Protein helps to offset muscle protein losses that naturally occur while we sleep. Muscles are made up of protein and protein is made up of amino acids. During the night, muscle is broken down to supply our bodies with necessary amino acids to repair and maintain other bodily tissues so it’s critical to eat protein to replace top up our tank. Protein-rich foods rev up our sleepy morning metabolism and, as mentioned, help to provide a sense of satiety which, helps to keep hunger in check and protein helps to stimulate the rebuilding of muscle tissue. What more do I need to say? Good breakfast protein choices include eggs, cottage cheese, cheese, Greek yogurt, nuts, seeds, protein powders like whey, hemp, brown rice and pea or left over meats or fish.
5] Fill up on Fat
Yes, you read that correctly, fat is no longer a four-lettered word. Fat is an essential nutrient, just like water, or vitamins and minerals. Fat also provides a sense of satiety; the ultimate triad of keeping hunger at bay is protein, fiber and fat. Fat is needed for the absorption of fat-soluble vitamins like D, A, E and K and the carotenoids found in fruits and vegetables like lycopene, beta-carotene, lutein etc. Many nutritious foods naturally contain fat like eggs, dairy foods like milk, yogurt, and cheese, milk alternatives like hemp, and soy, nuts and seeds, but also added fats like butter, olive, avocado, and coconut oil. Including foods and fats like these at breakfast will help to add flavor and fullness to your morning meal.
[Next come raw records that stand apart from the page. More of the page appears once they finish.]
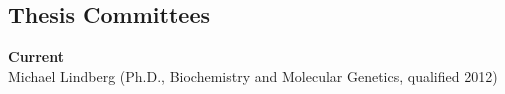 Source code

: \documentclass[margin,line]{cv}
\begin{document}
\begin{resume}
    
    
    \section{\mysidestyle Thesis Committees}
    \textbf{Current} \\
    Michael Lindberg (Ph.D., Biochemistry and Molecular Genetics, qualified 2012)
    
    

\end{resume}
\end{document}
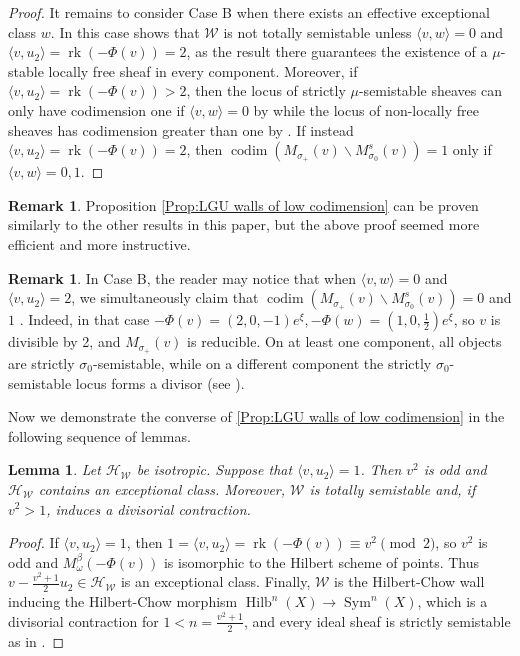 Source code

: \documentclass[leqno,11pt]{amsart}
\def\codim{\mathop{\mathrm{codim}}\nolimits}
\def\Hilb{\mathop{\mathrm{Hilb}}\nolimits}
\def\rk{\mathop{\mathrm{rk}}}
\def\Sym{\mathop{\mathrm{Sym}}\nolimits}
\newtheorem{Lem}[Thm]{Lemma}
\theoremstyle{definition}
\newtheorem{Rem}[Thm]{Remark}
\def\HH{\ensuremath{\mathcal H}}
\def\WW{\ensuremath{\mathcal W}}
\begin{document}
\begin{proof}
It remains to consider Case B when there exists an effective exceptional class $w$.  In this case \cite[Lemma 2.8 (2)]{Yos16a} shows that $\WW$ is not totally semistable unless $\langle v,w\rangle=0$ and $\langle v,u_2\rangle=\rk(-\Phi(v))=2$, as the result there guarantees the existence of a $\mu$-stable locally free sheaf in every component.  Moreover, if $\langle v,u_2\rangle=\rk(-\Phi(v))>2$, then the locus of strictly $\mu$-semistable sheaves can only have codimension one if $\langle v,w\rangle=0$ by \cite[Lemma 2.8 (1)]{Yos16a} while the locus of non-locally free sheaves has codimension greater than one by \cite[(2.26) with $\delta=0$]{Yos16a}.  If instead $\langle v,u_2\rangle=\rk(-\Phi(v))=2$, then $\codim(M_{\sigma_+}(v)\backslash M^s_{\sigma_0}(v))=1$ only if $\langle v,w\rangle=0,1$.  
\end{proof}

\begin{Rem}
Proposition \ref{Prop:LGU walls of low codimension} can be proven similarly to the other results in this paper, but the above proof seemed more efficient and more instructive.
\end{Rem}

\begin{Rem}
In Case B, the reader may notice that when $\langle v,w\rangle=0$ and $\langle v,u_2\rangle=2$, we simultaneously claim that $\codim(M_{\sigma_+}(v)\backslash M^s_{\sigma_0}(v))=0$ and $1$ .  Indeed, in that case $-\Phi(v)=(2,0,-1)e^{\xi},-\Phi(w)=(1,0,\frac{1}{2})e^{\xi}$, so $v$ is divisible by 2, and $M_{\sigma_+}(v)$ is reducible.  On at least one component, all objects are strictly $\sigma_0$-semistable, while on a different component the strictly $\sigma_0$-semistable locus forms a divisor (see \cite[Lemma 2.8 (3)]{Yos16a}). 
\end{Rem}
 Now we demonstrate the converse of \ref{Prop:LGU walls of low codimension} in the following sequence of lemmas.
\begin{Lem}\label{Lem: Hilbert-Chow}
Let $\HH_{\WW}$ be isotropic.  Suppose that $\langle v,u_2\rangle=1$.  Then $v^2$ is odd and $\HH_{\WW}$ contains an exceptional class.  Moreover, $\WW$ is totally semistable and, if $v^2>1$, induces a divisorial contraction.  
\end{Lem}
\begin{proof}
If $\langle v,u_2\rangle=1$, then $1=\langle v,u_2\rangle=\rk(-\Phi(v))\equiv v^2\pmod 2$, so $v^2$ is odd and $M_{\omega}^{\beta}(-\Phi(v))$ is isomorphic to the Hilbert scheme of points.  Thus $v-\frac{v^2+1}{2}u_2\in\HH_\WW$ is an exceptional class.  Finally, $\WW$ is the Hilbert-Chow wall inducing the Hilbert-Chow morphism $\Hilb^n(X)\to\Sym^n(X)$, which is a divisorial contraction for $1<n=\frac{v^2+1}{2}$, and every ideal sheaf is strictly semistable as in \cite[Proposition 13.1]{Nue14b}.
\end{proof}
\end{document}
There’s nothing special or magical about fruit juice. Having said that, juice was a staple at breakfast when I was growing up. Keep in mind, juice glass back then were 125ml, or 4oz, unlike the way juice is often drank today. A 250ml/8oz glass of juice can have 120 calories whereas you’d need to eat two pieces of fruit to get that amount. Juice lacks fiber and doesn’t require chewing like eating whole fruit does, as such; it’s easier to potentially over-consume calorie and sugar-rich juice. There are a couple of caveats, low-sodium tomato juice, or vegetable cocktail is naturally low in sugar and rich in lycopene. Small amounts of 100% fruit juice like blueberry, pomegranate, grape, or freshly squeezed orange or grapefruit juice will be loaded with healthy antioxidants – just keep it to 125ml per day if you opt to have juice.